The five-minute vetting checks every landlord should insist on.

DM

Dean MacFarlane

4 February 2026 · 7 min read

TENANTSFive checks.Five minutes.

Most bad tenants are flagged in their first credit and reference check. Most agencies skip half of them.

Tenant vetting is not difficult. There are five checks that, run thoroughly, catch the overwhelming majority of applicants who will become problems. They take a combined five minutes per applicant. The fact that bad placements still happen routinely is not a sophistication problem. It is a discipline problem. Most agencies skip at least two of the five.

The five checks

  1. A real credit check. Not a quick affordability score. The full credit report, including judgments, defaults, and the names of every previous credit provider. Read it.
  2. Bank statements, three months. Look for the actual income pattern, not just the headline figure. Reversed debit orders are the single strongest predictor of late rent.
  3. Employment verification by phone. Not email. Phone the listed HR number, not the number on the application. Confirm employment status, role, and length of service.
  4. Two landlord references, at least one not on the application. The reference the applicant gives you is the reference they want you to call. The reference you find via a quick property-records search is the one that tells you the truth.
  5. A site meeting. Five minutes face-to-face tells you what an hour of paperwork will not.

There is no such thing as a tenant who is good on paper and bad in person. If the paper looks good but the person feels off, trust the person.

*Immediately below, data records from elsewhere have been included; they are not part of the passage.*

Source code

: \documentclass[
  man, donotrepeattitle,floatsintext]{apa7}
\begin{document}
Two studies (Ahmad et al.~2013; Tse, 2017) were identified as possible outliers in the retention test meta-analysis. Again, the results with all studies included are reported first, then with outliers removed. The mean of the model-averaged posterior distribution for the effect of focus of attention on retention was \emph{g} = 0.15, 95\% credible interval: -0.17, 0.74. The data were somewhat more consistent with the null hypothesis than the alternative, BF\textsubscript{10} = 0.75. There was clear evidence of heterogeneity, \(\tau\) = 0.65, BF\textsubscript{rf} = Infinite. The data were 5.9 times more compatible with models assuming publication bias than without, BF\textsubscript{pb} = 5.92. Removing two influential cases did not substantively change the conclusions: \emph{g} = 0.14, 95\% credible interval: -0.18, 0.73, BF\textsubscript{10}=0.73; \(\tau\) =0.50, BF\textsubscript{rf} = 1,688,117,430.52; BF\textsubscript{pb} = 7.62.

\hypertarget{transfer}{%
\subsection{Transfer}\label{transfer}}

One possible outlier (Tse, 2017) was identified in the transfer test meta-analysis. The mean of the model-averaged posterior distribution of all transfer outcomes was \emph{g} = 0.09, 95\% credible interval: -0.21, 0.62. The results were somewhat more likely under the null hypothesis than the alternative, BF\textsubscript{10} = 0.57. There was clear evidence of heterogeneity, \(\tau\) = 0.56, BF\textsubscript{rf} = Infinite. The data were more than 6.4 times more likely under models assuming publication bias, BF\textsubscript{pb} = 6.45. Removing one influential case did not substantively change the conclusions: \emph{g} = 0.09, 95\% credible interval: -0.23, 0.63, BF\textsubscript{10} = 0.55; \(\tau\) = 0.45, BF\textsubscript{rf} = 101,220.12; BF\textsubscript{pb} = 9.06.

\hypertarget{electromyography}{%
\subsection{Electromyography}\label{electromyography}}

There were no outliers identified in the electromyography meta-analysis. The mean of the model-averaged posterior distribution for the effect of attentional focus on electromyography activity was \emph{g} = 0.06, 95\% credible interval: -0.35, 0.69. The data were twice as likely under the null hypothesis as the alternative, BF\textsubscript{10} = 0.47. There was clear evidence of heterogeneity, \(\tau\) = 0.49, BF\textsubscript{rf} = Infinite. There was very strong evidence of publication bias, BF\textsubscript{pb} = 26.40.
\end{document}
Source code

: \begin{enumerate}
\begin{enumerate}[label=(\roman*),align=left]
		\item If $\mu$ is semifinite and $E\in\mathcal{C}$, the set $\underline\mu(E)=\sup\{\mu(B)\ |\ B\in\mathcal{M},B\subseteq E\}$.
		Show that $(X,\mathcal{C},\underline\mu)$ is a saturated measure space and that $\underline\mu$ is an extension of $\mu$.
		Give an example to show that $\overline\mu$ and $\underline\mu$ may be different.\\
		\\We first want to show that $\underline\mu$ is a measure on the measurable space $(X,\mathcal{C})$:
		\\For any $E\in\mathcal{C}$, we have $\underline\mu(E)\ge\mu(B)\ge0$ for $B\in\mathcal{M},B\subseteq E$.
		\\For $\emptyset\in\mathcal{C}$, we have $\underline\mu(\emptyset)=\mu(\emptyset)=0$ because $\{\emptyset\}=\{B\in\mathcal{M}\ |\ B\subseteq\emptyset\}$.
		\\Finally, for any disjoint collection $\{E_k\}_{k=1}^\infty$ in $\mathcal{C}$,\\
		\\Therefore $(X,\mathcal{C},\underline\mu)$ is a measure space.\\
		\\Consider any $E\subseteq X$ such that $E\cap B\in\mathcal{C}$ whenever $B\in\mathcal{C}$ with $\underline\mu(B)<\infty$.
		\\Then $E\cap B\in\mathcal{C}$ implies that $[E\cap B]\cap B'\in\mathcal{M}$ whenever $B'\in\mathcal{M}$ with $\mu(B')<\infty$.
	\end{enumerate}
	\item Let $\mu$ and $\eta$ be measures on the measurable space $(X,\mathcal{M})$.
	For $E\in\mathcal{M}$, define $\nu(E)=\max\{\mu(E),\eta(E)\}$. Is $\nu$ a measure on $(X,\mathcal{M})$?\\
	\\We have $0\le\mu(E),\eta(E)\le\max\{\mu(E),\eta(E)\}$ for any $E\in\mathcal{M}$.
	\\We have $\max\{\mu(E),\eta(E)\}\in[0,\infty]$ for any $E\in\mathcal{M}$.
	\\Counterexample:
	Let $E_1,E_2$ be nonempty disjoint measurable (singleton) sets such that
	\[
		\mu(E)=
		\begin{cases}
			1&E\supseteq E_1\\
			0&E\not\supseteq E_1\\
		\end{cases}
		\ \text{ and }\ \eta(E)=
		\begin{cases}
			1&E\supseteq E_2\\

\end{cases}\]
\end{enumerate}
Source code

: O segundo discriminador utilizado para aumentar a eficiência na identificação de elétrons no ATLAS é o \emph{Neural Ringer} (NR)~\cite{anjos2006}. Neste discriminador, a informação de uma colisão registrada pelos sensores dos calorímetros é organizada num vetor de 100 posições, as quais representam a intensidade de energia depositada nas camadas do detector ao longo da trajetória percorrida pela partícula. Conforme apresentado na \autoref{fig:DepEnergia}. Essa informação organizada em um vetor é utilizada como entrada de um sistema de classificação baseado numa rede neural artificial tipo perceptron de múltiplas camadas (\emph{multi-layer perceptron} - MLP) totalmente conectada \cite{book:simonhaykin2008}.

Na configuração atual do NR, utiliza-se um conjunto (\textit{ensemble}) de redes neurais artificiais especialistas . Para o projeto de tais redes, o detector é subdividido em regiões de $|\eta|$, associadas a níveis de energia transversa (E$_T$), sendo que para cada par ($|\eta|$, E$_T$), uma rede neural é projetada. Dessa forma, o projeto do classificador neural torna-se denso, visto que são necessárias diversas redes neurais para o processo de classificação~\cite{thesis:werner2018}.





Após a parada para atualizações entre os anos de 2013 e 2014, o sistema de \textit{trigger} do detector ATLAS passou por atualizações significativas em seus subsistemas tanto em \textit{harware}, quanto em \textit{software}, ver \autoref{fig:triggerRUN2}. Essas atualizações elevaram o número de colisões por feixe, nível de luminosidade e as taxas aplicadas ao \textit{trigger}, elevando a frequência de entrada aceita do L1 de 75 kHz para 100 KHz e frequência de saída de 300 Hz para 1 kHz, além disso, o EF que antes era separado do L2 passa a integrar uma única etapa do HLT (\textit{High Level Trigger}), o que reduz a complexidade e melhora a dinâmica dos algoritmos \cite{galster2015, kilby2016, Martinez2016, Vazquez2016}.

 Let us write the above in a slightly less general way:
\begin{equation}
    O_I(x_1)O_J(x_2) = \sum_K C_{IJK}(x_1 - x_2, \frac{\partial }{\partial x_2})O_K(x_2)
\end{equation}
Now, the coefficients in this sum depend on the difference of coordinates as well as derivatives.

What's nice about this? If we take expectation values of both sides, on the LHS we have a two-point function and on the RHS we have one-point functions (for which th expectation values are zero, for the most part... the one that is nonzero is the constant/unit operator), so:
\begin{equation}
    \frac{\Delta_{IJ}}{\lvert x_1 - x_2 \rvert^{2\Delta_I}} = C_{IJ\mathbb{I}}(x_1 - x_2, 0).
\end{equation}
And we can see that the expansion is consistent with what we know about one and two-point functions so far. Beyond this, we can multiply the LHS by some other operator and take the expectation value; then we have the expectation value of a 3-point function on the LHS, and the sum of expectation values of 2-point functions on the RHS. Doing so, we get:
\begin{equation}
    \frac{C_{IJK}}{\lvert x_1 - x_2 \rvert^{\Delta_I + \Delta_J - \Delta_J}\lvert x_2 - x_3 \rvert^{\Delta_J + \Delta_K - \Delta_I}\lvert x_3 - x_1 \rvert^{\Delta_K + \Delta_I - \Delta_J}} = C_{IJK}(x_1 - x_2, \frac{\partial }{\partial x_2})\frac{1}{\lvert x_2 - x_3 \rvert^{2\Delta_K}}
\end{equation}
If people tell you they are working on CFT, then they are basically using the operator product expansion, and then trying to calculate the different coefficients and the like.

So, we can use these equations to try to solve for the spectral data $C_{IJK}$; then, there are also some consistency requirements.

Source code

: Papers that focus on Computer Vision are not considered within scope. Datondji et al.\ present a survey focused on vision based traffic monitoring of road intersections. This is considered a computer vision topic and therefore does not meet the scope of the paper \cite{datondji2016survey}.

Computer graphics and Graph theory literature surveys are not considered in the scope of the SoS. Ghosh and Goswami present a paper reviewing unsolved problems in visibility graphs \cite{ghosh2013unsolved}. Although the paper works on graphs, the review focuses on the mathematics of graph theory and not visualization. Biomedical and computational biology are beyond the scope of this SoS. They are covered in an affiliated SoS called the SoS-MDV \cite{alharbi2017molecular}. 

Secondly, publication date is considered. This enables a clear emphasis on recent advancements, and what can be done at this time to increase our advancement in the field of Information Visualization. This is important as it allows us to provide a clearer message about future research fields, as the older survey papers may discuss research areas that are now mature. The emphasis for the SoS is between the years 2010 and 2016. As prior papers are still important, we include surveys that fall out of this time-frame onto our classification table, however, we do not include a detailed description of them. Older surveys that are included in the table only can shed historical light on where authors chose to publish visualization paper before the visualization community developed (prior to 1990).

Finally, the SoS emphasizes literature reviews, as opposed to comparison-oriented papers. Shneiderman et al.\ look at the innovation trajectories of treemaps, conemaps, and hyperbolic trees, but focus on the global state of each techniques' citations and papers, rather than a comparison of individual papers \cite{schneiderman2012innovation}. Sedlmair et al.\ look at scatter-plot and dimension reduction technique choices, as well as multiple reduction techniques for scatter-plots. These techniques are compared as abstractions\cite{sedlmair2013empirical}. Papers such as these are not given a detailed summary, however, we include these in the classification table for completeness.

Why credit alone is not enough

Credit scores are backwards-looking and contextual. A clean score from someone who has never had credit tells you very little. A weak score from someone who is actively repairing a single old default can be entirely fine. Use the credit report as one of five inputs, not as the decision.

How to do the reference call

  • Identify yourself and your reason for calling. Do not lead with leading questions.
  • Ask whether the applicant paid rent on time, every time. Listen for hesitation as much as for the answer.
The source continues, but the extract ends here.